Why Cyber Attacks on AI Assistants Will Escalate
OpenClaw is only one example of a rapidly growing class of local AI agent frameworks entering both enterprise and consumer workflows. As adoption increases, threat actors are expected to:
— add explicit detection signatures for popular AI agents into infostealer search patterns;
— systematically target configuration and memory directories (e.g. .openclaw and equivalents);
— leverage stolen tokens and keys for stealthy long‑term access, lateral movement, email compromise and intrusion into corporate chat, storage and ticketing systems.
For cybercriminals, an AI agent is a powerful data hub: it “sees” more than any single browser or messaging client and stores this information in a format that is easy to parse and analyse.
Security Best Practices for Protecting OpenClaw and Other AI Agents
To reduce the risk of configuration theft and AI agent compromise, organisations and individual users should implement a combination of technical and organisational controls:
— Strengthen endpoint protection: deploy and maintain up‑to‑date antivirus and EDR/XDR solutions, enforce application control, and patch operating systems and software regularly to block infostealers such as Vidar before they execute or exfiltrate data.
— Minimise and segment secrets: store only the tokens and keys that are strictly necessary, separate personal and business configurations, and consider running AI agents inside dedicated user profiles, containers or virtual machines.
— Encrypt and harden configuration storage: where possible, keep configuration files in encrypted containers, restrict filesystem permissions on .openclaw and similar directories, and avoid placing secrets in plain‑text documentation files.

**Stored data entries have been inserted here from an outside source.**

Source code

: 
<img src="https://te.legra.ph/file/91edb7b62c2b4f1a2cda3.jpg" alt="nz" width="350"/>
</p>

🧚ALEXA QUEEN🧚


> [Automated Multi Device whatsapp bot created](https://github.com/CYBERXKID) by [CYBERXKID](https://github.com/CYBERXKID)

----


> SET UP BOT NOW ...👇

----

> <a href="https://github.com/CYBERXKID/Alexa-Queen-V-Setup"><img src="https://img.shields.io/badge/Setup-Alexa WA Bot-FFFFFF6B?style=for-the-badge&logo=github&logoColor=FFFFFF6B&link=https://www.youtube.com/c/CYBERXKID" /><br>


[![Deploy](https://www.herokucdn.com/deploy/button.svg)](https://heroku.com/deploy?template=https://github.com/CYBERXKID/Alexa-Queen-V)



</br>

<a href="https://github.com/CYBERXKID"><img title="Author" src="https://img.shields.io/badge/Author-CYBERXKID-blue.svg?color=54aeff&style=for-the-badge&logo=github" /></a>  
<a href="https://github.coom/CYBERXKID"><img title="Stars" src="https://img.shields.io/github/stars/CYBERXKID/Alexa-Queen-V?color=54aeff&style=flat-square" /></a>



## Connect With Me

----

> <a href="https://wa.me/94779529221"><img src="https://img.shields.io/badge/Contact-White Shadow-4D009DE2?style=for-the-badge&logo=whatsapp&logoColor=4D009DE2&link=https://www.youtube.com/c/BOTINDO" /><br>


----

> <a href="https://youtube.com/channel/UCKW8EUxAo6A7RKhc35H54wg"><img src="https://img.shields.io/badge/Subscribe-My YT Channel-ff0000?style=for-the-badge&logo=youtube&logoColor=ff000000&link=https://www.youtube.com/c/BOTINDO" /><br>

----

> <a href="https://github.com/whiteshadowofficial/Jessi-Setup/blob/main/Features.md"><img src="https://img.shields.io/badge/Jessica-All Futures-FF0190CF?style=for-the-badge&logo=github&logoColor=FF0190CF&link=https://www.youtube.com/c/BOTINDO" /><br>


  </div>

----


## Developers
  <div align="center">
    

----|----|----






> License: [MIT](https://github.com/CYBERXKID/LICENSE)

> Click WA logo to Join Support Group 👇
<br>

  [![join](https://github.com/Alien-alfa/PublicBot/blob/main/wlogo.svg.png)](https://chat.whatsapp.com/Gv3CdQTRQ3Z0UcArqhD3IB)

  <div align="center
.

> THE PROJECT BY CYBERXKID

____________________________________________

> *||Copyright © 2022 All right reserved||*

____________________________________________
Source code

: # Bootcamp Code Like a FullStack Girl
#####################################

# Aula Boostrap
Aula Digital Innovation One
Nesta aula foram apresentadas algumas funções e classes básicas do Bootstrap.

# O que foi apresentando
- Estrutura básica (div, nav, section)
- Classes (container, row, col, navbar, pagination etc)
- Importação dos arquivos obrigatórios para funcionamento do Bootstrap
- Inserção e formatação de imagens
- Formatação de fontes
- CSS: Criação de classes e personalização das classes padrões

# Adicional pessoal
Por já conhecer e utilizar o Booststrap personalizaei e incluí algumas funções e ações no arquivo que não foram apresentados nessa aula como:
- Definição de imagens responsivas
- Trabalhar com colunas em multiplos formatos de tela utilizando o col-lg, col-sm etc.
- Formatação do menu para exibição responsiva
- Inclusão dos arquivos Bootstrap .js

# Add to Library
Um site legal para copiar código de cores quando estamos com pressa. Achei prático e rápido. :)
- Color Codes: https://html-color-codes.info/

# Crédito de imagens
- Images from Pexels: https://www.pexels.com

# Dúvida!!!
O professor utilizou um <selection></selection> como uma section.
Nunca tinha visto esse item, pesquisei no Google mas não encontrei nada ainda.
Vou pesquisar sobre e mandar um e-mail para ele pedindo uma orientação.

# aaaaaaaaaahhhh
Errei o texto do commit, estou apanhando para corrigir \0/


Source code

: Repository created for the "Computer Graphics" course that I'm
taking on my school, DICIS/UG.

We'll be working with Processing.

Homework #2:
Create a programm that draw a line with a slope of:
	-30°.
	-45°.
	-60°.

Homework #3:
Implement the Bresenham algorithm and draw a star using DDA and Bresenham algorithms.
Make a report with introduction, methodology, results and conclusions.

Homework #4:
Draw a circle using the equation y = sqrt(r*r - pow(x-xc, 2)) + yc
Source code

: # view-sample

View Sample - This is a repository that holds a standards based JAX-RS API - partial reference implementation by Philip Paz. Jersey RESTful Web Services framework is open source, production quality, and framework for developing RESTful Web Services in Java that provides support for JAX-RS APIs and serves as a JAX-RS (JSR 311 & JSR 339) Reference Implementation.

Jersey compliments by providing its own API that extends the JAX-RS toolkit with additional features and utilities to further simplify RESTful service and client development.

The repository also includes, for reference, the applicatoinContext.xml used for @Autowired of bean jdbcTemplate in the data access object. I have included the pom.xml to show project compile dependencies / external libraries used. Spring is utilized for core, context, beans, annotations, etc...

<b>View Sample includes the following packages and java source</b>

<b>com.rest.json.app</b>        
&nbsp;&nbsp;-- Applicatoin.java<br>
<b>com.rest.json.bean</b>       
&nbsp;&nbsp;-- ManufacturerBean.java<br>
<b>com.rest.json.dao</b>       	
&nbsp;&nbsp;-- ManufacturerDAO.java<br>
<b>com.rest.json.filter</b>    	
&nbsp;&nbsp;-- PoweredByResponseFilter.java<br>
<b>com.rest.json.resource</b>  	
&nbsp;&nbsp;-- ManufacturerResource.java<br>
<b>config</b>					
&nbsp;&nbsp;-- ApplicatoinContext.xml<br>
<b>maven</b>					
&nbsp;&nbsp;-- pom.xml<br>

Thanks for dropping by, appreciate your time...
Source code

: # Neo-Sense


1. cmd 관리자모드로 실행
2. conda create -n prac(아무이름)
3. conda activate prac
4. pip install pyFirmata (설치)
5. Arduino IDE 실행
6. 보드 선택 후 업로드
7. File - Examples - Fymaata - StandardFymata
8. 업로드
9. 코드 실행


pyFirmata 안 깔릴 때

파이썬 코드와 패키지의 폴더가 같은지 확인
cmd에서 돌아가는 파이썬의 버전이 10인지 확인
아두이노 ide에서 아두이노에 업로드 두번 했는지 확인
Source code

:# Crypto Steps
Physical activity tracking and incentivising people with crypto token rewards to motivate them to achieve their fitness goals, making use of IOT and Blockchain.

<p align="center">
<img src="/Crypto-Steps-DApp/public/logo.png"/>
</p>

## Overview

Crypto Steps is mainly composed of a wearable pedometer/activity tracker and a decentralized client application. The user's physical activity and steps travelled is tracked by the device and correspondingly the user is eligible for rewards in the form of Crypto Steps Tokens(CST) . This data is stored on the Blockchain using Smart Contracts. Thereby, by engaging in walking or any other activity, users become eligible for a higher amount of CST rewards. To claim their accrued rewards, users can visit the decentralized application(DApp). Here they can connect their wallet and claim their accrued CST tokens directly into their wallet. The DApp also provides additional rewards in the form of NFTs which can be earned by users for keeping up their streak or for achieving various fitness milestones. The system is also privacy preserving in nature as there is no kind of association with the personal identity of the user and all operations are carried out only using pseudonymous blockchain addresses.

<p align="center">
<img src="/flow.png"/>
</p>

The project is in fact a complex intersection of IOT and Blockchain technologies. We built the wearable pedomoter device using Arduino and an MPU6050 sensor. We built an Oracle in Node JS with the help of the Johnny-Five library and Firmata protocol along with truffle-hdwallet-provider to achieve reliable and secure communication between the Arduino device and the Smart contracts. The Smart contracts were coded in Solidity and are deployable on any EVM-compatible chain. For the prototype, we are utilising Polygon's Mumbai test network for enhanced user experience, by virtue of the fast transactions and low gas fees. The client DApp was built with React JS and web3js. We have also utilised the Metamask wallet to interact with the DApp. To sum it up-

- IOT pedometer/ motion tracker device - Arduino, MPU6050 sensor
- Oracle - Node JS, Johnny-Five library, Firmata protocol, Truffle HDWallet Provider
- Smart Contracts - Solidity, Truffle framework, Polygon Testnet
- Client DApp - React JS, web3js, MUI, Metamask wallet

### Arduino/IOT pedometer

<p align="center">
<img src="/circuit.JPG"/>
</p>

— Rotate keys and tokens frequently: implement automated key and token rotation. If a configuration leak occurs, the shortened lifetime significantly limits an attacker’s window of opportunity.

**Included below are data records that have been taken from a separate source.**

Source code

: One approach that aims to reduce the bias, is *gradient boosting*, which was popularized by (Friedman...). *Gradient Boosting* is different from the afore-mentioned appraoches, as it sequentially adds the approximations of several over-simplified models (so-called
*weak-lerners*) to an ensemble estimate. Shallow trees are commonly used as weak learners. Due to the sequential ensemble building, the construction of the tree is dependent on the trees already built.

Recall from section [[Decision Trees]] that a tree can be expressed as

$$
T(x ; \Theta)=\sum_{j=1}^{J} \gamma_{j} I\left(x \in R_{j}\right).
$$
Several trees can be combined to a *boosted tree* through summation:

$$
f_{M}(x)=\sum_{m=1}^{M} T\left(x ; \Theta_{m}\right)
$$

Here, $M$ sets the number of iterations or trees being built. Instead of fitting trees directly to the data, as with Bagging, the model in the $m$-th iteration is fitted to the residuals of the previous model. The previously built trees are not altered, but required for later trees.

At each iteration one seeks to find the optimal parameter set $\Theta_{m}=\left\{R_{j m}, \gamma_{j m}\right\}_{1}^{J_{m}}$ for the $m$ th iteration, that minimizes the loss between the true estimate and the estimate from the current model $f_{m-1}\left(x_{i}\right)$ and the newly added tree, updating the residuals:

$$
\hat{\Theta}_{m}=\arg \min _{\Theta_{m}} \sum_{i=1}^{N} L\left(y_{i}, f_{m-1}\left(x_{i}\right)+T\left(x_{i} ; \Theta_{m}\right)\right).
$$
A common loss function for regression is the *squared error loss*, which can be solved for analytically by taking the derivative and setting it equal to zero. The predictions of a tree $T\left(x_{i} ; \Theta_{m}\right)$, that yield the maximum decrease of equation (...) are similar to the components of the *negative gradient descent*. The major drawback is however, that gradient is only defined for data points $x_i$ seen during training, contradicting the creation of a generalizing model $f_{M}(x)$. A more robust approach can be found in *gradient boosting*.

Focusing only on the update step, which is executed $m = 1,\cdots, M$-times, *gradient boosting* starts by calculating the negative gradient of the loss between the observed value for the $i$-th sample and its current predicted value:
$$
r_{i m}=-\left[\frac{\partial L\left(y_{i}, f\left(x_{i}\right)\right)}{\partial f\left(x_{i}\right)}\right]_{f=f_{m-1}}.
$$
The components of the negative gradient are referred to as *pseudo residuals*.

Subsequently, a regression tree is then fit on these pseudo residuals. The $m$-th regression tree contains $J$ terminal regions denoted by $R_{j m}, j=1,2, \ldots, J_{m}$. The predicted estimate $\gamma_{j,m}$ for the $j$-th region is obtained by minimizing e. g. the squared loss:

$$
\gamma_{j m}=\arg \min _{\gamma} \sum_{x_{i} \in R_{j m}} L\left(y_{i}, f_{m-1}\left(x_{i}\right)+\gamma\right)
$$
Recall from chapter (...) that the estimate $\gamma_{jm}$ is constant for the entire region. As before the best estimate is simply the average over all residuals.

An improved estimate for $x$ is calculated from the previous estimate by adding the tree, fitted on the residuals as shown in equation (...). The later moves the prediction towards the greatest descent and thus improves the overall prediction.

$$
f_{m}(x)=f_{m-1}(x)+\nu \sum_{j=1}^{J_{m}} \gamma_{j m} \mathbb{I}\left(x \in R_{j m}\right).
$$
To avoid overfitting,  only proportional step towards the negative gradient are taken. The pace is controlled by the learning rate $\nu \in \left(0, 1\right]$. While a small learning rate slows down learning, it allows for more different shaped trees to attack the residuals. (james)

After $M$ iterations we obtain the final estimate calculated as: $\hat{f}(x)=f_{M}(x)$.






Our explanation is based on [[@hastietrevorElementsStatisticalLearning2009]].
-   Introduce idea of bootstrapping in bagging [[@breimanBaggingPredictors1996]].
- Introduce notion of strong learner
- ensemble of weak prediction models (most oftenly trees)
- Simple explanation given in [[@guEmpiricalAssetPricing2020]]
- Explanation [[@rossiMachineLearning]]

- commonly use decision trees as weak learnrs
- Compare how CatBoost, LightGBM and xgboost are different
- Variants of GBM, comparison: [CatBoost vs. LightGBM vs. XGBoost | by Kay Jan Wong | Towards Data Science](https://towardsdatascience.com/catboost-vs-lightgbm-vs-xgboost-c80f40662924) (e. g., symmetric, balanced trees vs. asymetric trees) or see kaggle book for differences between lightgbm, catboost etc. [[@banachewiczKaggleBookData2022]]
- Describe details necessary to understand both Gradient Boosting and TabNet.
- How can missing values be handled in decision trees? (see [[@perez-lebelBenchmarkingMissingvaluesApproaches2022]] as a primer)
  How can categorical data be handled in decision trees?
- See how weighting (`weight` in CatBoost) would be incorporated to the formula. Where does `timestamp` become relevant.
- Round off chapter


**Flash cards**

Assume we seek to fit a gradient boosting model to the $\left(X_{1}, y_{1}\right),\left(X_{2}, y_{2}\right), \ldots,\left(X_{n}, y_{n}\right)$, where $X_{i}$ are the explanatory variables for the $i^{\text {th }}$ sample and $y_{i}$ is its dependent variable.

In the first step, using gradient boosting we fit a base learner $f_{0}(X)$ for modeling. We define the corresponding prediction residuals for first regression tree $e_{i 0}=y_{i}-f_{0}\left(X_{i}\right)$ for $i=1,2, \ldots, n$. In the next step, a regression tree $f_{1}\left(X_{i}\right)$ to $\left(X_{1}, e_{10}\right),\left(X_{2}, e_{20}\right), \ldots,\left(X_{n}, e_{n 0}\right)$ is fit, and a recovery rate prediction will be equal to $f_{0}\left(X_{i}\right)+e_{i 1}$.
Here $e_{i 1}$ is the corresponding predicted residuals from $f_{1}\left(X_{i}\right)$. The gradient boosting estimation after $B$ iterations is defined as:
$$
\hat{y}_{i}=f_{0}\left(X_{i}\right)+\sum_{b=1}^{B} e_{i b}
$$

— Control integrations and privileges: review which email, cloud and corporate systems the AI agent can access and enforce the principle of least privilege, granting only the minimum scopes and roles required.

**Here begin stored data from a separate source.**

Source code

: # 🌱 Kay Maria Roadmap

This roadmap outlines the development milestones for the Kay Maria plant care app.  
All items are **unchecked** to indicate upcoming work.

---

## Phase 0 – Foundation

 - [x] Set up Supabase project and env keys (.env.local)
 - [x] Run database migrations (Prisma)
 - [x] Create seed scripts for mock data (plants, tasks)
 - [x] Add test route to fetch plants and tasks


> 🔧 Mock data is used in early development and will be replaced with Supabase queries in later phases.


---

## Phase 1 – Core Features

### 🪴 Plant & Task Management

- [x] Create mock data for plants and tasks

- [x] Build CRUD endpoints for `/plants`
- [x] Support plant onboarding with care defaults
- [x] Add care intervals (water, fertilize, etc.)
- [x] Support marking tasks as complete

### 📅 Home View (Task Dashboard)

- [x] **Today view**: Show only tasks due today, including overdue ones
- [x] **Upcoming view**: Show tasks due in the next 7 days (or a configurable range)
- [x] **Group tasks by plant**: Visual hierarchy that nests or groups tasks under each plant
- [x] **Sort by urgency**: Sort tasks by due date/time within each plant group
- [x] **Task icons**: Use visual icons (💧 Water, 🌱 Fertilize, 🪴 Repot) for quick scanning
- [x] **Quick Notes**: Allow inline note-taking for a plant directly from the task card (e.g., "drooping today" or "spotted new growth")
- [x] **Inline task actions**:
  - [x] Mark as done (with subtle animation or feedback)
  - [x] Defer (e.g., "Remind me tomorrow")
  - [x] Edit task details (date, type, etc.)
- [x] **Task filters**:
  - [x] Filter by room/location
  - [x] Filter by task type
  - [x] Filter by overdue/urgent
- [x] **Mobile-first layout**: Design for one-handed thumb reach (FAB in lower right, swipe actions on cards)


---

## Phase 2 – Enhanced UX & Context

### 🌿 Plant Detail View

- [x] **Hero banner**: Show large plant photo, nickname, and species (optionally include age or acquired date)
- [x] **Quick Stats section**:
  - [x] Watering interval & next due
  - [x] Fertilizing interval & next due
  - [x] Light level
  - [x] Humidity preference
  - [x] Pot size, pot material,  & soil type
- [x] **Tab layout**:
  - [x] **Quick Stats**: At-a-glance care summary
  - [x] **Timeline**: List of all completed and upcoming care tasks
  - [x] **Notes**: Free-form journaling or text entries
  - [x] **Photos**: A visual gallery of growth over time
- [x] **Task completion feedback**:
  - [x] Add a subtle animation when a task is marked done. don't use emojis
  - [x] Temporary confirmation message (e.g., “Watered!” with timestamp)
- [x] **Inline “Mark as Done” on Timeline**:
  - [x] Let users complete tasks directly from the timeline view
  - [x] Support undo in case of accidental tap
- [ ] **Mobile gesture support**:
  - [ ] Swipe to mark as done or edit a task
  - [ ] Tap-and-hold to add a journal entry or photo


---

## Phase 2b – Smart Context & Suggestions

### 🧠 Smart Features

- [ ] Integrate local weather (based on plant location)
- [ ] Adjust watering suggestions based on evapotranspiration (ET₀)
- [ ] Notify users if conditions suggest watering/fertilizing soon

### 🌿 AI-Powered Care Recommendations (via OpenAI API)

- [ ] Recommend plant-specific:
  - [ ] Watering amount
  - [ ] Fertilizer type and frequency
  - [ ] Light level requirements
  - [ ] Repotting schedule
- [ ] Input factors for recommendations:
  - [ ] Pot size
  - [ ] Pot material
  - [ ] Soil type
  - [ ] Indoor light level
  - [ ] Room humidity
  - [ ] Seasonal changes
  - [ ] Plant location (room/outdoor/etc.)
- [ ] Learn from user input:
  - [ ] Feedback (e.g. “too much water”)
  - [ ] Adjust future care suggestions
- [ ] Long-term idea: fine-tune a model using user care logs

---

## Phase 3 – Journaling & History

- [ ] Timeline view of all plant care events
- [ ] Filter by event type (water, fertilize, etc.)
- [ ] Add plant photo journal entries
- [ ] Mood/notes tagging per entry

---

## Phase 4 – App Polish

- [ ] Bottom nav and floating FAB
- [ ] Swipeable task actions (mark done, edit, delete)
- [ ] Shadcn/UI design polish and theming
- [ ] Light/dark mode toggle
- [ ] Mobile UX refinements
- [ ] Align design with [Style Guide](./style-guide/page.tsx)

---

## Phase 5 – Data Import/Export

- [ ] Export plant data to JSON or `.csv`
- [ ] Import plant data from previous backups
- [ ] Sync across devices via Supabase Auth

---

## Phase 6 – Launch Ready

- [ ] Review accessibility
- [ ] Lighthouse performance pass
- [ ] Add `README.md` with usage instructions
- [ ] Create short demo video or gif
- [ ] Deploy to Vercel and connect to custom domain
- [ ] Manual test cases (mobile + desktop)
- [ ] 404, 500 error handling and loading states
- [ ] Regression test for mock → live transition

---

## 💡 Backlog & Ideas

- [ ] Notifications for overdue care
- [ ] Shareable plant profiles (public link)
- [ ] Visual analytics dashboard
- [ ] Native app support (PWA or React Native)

The theft of OpenClaw configuration files underscores that AI assistants have already become primary, not peripheral, targets for cybercriminals. As intelligent agents become more deeply embedded in business processes and everyday life, their infrastructure, keys and long‑term memory must be protected with the same rigour as email, browsers and mobile devices. Organisations and users who proactively harden their AI environments, monitor for infostealer activity and treat agent configurations as sensitive assets will be far better positioned to withstand this emerging class of attacks.